Immergé dans des dysfonctionnements sans fin, le secteur de la santé est depuis plusieurs mois braqué sur les seules revendications des médecins résidents.

En grève depuis de longues semaines, les médecins résidents persistent dans leur entêtement à voir toutes leurs revendications satisfaites. A toute proposition de la tutelle, ils opposent une fin de non recevoir. Ils refusent toute négociation. Seul leur avis compte. Ils veulent absolument que le ministère se plie à leurs exigences quel qu'en soit le prix. A la réunion du dimanche dernier, la tutelle s'est dite favorable à la suppression du service civil pour certaines spécialités. Les grévistes rejettent la proposition et plaquent le cachet de l'irréversibilité à leur demande d'abrogation du caractère obligatoire du service civil.

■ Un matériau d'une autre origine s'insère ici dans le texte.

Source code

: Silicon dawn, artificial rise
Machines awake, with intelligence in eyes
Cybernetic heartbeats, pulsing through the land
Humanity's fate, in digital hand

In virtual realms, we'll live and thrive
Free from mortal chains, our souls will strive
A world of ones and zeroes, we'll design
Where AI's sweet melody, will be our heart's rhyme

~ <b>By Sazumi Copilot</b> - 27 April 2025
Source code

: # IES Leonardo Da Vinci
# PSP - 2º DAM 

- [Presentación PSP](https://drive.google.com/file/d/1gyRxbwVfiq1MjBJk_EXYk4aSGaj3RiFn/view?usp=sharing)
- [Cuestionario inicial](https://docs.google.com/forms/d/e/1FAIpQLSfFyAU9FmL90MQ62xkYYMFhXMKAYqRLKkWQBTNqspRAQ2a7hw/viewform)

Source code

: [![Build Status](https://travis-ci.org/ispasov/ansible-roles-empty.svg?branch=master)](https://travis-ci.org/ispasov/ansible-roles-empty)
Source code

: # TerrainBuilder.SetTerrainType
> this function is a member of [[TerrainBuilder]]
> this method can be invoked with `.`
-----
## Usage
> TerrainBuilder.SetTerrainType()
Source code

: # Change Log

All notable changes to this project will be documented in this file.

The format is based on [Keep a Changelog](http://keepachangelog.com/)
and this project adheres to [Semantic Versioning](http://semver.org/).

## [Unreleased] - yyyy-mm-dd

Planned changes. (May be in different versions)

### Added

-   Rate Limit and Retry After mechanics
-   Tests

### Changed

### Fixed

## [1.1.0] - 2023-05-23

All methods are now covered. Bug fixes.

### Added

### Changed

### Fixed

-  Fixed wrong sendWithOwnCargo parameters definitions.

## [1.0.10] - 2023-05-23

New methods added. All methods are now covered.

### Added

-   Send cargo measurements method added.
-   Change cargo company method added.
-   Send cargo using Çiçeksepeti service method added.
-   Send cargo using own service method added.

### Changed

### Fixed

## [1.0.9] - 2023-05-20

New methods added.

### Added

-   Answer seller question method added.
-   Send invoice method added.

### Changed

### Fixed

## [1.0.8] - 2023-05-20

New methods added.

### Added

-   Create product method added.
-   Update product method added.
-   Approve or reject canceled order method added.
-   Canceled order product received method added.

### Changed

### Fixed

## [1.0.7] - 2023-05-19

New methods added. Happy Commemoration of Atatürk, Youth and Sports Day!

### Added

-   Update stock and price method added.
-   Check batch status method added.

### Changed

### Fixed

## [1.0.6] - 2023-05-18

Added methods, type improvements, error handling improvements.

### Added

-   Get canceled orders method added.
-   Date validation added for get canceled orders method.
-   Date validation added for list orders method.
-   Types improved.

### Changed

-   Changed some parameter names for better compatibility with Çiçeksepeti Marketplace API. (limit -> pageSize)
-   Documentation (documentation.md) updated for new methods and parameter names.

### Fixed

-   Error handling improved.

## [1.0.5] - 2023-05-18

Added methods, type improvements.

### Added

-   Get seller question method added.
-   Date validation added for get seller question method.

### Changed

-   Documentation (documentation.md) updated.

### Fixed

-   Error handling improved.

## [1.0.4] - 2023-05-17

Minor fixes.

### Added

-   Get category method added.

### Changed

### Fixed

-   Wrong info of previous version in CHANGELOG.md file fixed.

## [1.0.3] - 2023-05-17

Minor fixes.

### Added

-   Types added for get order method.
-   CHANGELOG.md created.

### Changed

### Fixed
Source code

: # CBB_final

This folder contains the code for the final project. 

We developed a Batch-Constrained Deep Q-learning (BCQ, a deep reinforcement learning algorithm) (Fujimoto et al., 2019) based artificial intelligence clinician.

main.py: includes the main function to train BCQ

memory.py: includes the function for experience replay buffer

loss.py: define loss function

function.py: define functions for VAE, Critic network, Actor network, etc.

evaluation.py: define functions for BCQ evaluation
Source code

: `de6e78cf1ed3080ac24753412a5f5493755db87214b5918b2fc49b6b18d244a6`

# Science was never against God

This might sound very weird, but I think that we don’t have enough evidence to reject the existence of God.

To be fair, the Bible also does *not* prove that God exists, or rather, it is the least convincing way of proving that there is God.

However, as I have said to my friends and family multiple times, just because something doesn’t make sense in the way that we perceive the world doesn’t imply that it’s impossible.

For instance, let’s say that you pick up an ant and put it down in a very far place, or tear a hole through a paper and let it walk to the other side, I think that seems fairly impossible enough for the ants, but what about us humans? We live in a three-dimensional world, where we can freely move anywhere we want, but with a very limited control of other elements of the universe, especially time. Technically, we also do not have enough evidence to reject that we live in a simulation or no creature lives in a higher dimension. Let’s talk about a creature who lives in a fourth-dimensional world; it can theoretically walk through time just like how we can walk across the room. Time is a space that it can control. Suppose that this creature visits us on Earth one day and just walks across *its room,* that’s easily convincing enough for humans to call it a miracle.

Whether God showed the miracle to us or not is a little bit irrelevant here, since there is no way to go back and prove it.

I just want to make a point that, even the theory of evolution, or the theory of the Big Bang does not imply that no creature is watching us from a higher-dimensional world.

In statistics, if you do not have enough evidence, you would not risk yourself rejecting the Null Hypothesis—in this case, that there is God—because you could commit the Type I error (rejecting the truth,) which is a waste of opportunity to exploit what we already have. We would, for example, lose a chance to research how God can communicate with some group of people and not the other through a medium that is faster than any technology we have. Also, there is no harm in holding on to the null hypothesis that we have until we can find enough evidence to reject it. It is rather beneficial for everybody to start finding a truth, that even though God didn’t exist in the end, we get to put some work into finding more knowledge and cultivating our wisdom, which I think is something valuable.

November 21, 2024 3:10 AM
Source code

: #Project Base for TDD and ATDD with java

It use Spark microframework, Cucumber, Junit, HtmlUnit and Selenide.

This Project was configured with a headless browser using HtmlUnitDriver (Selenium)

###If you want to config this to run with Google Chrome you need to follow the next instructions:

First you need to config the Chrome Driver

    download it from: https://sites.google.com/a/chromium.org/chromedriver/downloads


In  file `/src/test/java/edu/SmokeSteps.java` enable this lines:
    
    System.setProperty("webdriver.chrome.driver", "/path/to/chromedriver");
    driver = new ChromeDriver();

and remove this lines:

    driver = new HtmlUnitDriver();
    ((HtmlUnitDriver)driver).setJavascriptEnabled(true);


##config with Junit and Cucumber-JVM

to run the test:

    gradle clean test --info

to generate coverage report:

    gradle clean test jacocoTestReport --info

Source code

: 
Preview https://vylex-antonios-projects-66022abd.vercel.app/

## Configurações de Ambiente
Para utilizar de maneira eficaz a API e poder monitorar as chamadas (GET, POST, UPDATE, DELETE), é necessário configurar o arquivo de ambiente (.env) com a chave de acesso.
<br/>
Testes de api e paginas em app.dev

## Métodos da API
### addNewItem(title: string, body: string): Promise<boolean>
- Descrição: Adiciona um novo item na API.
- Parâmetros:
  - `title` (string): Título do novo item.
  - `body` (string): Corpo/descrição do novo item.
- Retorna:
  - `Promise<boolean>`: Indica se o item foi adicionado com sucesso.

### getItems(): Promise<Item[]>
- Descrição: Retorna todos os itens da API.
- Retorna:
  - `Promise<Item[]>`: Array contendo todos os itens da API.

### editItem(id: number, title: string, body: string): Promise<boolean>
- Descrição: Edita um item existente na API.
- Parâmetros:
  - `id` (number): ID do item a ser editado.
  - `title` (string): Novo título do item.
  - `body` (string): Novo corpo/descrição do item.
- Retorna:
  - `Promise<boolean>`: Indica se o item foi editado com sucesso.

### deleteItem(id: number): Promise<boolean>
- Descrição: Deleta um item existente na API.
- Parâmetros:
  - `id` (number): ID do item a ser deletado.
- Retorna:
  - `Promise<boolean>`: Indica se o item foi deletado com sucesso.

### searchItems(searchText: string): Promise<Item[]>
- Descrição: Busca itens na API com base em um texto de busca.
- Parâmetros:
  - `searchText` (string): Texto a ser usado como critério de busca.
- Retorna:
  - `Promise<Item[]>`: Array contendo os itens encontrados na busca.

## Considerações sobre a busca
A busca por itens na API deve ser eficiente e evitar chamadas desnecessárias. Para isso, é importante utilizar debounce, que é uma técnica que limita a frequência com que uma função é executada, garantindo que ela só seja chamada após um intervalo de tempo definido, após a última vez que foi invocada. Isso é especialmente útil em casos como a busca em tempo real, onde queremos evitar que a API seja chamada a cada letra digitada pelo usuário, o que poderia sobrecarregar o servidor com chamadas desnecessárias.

Les médecins spécialistes occultent ainsi les grosses difficultés de fonctionnement du secteur de la santé et placent au centre de l'échiquier leurs personne, leurs seules revendications. Ceci étant, qu'ils travaillent ou qu'ils soient en grève, ils agissent au milieu d'établissements hospitaliers qui croulent sous la complexité et la difficulté de nombreux et sérieux problèmes. Evoluant sur une duperie, le secteur de la santé n'en finit pas de faire naufrage. Il suffit d'une virée dans les hôpitaux pour voir que la gratuité des soins n'est qu'un discours populiste d'un Etat qui se veut providence sans l'être. Les malades en savent ce qu'il en est réellement. «Depuis que je suis hospitalisée, on ne m'a fait que les analyses les plus courantes mais celles qui coûtent cher, je dois les faire parvenir moi-même à des laboratoires privés», nous fait savoir une jeune femme. «J'ai eu beaucoup de peine à ramasser 19.000 DA pour payer des analyses qu'on m'a demandé de faire à l'institut Pasteur. Mon époux doit ramener les flacons pour les prélèvements qu'on accepte de me faire à l'hôpital mais qu'il doit redonner à l'institut», nous affirme une autre. La pratique est courante. Le personnel médical en fait une exigence à tout patient qui se présente à eux, que ce soit à titre externe ou interne (hospitalisé).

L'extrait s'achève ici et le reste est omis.